[Saved entries]
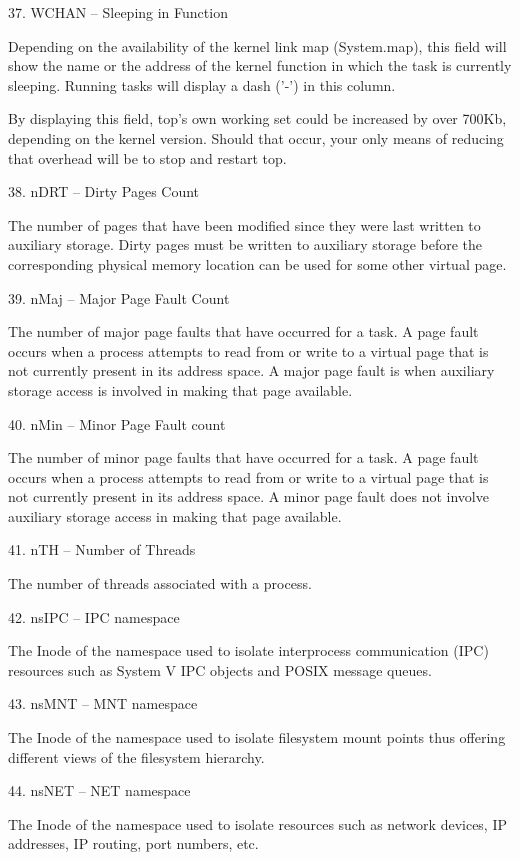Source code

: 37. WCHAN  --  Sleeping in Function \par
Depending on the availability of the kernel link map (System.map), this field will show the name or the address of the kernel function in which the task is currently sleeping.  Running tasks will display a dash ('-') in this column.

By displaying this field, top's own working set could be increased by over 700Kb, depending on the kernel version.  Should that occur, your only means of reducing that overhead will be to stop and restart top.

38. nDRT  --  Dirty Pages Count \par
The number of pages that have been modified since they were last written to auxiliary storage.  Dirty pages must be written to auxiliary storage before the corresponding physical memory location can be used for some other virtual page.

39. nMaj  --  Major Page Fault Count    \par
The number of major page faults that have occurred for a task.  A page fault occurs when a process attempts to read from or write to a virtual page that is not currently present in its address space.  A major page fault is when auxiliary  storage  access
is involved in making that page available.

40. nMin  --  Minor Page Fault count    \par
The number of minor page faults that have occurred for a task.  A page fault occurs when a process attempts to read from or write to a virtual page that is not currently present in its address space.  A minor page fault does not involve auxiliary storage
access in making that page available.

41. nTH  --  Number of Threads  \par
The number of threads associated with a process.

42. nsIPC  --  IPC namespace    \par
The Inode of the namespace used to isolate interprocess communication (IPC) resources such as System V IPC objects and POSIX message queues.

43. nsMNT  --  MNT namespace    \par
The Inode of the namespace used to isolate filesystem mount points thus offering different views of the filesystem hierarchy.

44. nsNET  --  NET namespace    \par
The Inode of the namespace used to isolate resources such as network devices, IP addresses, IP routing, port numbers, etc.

• [Work instructions]
Return every record exactly, minus the pictures.

• [Exercise output]
Source code

: 37. WCHAN  --  Sleeping in Function \par
Depending on the availability of the kernel link map (System.map), this field will show the name or the address of the kernel function in which the task is currently sleeping.  Running tasks will display a dash ('-') in this column.

By displaying this field, top's own working set could be increased by over 700Kb, depending on the kernel version.  Should that occur, your only means of reducing that overhead will be to stop and restart top.

38. nDRT  --  Dirty Pages Count \par
The number of pages that have been modified since they were last written to auxiliary storage.  Dirty pages must be written to auxiliary storage before the corresponding physical memory location can be used for some other virtual page.

39. nMaj  --  Major Page Fault Count    \par
The number of major page faults that have occurred for a task.  A page fault occurs when a process attempts to read from or write to a virtual page that is not currently present in its address space.  A major page fault is when auxiliary  storage  access
is involved in making that page available.

40. nMin  --  Minor Page Fault count    \par
The number of minor page faults that have occurred for a task.  A page fault occurs when a process attempts to read from or write to a virtual page that is not currently present in its address space.  A minor page fault does not involve auxiliary storage
access in making that page available.

41. nTH  --  Number of Threads  \par
The number of threads associated with a process.

42. nsIPC  --  IPC namespace    \par
The Inode of the namespace used to isolate interprocess communication (IPC) resources such as System V IPC objects and POSIX message queues.

43. nsMNT  --  MNT namespace    \par
The Inode of the namespace used to isolate filesystem mount points thus offering different views of the filesystem hierarchy.

44. nsNET  --  NET namespace    \par
The Inode of the namespace used to isolate resources such as network devices, IP addresses, IP routing, port numbers, etc.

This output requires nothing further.